Terwijl in de tuin een magnolia uit alle macht stond te bloeien, doofde het leven uit de oude Blom. Op 26 mei 1975 kon hij niet meer praten en lag hij te woelen in zijn bed. Toen heeft mijn grootmoeder de huisarts gebeld om te zeggen dat het zo niet meer ging. De dokter kwam en gaf mijn grootvader een morfine-injectie. Hij zakte weg in een rusteloze slaap, ademde zwaar.
De kinderen zouden een voor een blijven overnachten om mijn grootmoeder bij te staan als het zover was. Mijn vader, Hans, de oudste zoon, was als eerste aan de beurt. Hij sliep boven in de logeerkamer. Mijn grootmoeder lag naast haar man in de woonkamer.
‘Ik hoorde de ademhaling steeds zwakker worden,’ schreef ze. ‘Ik had wel eens gelezen dat je niet iemands hand moest gaan vasthouden, dat kan vertragend werken. Ik ben blijkbaar even in slaap gevallen, hooguit vijf minuten, en toen hoorde ik geen ademhaling meer.’
Het was vier uur ’s nachts. ‘Ik ging naar Hans toe. Hij bleek wakker te zijn en toen was ik zo dankbaar dat hij er was.’ ‘Moeder was heel kalm,’ zegt mijn vader. ‘Ze had zich verzoend met het onvermijdelijke.’
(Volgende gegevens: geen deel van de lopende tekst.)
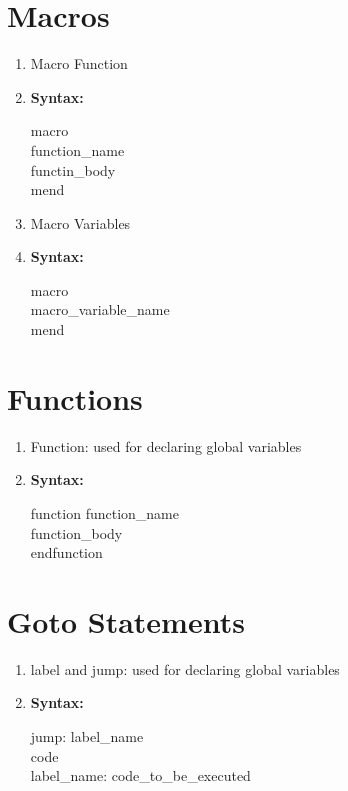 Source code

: \documentclass{scrreprt}
\begin{document}
\section{Macros}
\begin{enumerate}
\item Macro Function
\item[] \textbf{Syntax:}\\
\begin{center}
macro\\
function_name\\
functin_body\\
mend\\
\end{center}

\item Macro Variables
\item[] \textbf{Syntax:}\\
\begin{center}
macro\\
macro_variable_name\\
mend\\
\end{center}
\end{enumerate}

\section{Functions}
\begin{enumerate}
\item  Function: used for declaring global variables
\item[] \textbf{Syntax:}\\
\begin{center}
function function_name\\
function_body\\
endfunction\\
\end{center}
\end{enumerate}

\section{Goto Statements}
\begin{enumerate}
\item  label and jump: used for declaring global variables
\item[] \textbf{Syntax:}\\
\begin{center}
jump: label_name\\
code\\
label_name: code_to_be_executed
\end{center}
\end{enumerate}
\end{document}
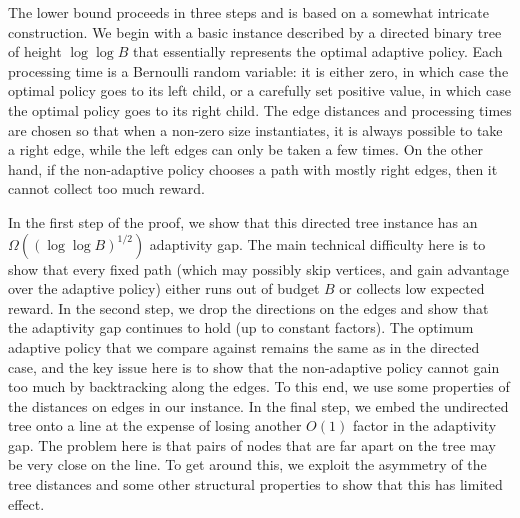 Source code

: \documentclass[11pt,letterpaper]{article}
\numberwithin{algorithm}{section}
\begin{document}
The lower bound proceeds in three steps and is based on a somewhat intricate construction.
 We begin with a basic instance described by a directed binary tree of height $\log\log B$ that essentially represents the optimal adaptive policy. Each processing time is a Bernoulli random variable: it is either zero, in which case the optimal policy goes to its left child, or a carefully set positive value, in which case the optimal policy goes to its right child.
The edge distances and processing times are chosen so that when a non-zero size instantiates, it is always possible to take a right edge, while the left edges can only be taken a few times. On the other hand, if the non-adaptive policy chooses a path with mostly right edges, then it cannot collect too much reward.

In the first step of the proof, we show that this directed tree instance has an $\Omega((\log\log B)^{1/2})$ adaptivity gap.
The main technical difficulty here is to show that every fixed path (which may possibly skip vertices, and gain advantage over the adaptive policy) either runs out of budget $B$ or collects low expected reward.
In the second step, we drop the directions on the edges and show that the adaptivity gap continues to hold (up to constant factors). The optimum adaptive policy that we compare against remains the same as in the directed case, and the key issue here is to show that
the non-adaptive policy cannot gain too much by backtracking along the edges.
To this end, we use some properties of the distances on edges in our instance.
In the final step, we embed the undirected tree onto a line at the expense of losing another $O(1)$ factor in  the adaptivity gap.
The problem here is that pairs of nodes that are far apart on the tree may be very close on the line.
To get around this, we exploit the asymmetry of the tree distances and some other structural properties to show that this has limited effect.


\medskip
\end{document}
Samen sloten ze de ogen van mijn grootvader en wachtten tot het licht werd. Toen belden ze de dokter. Die kwam meteen en constateerde de dood. Vlak daarna arriveerde de verpleegster van de thuiszorg. Mijn vader hielp haar om zijn vader af te leggen. Ze wasten hem, kamden zijn laatste grijze haren strak over zijn hoofd en trokken zijn pak aan.
‘Dat was heel bevredigend om te mogen doen,’ zegt mijn vader. ‘Hij was wel wat magerder geworden, maar zag er goed uit. Er was een weldadige rust over hem gekomen.’
De dag tevoren, toen de dokter mijn grootvader een morfine-injectie zou geven, vroeg hij aan mijn vader: ‘Is alles gezegd wat er gezegd moet worden?’
Alles was gezegd.

Een lief kereltje

Alles was gezegd, maar veel was verzwegen.
Ooit moet ik voor het eerst hebben gehoord over de verborgen geschiedenis die mijn familie tijdens de oorlog verscheurde: mijn grootvader zat in het verzet, maar mijn overgrootouders en zijn zeven broers en zusters waren vurige aanhangers van de nsb. Het gewicht van de mededeling moet mij op dat moment zijn ontgaan. Wat betekent ‘de oorlog’ voor een jongen die in vrede en weelde, zonder God of gebod opgroeit? De nsb? Was ik door mijn afstamming met het kwaad verbonden? Ik kon mij er niets bij voorstellen.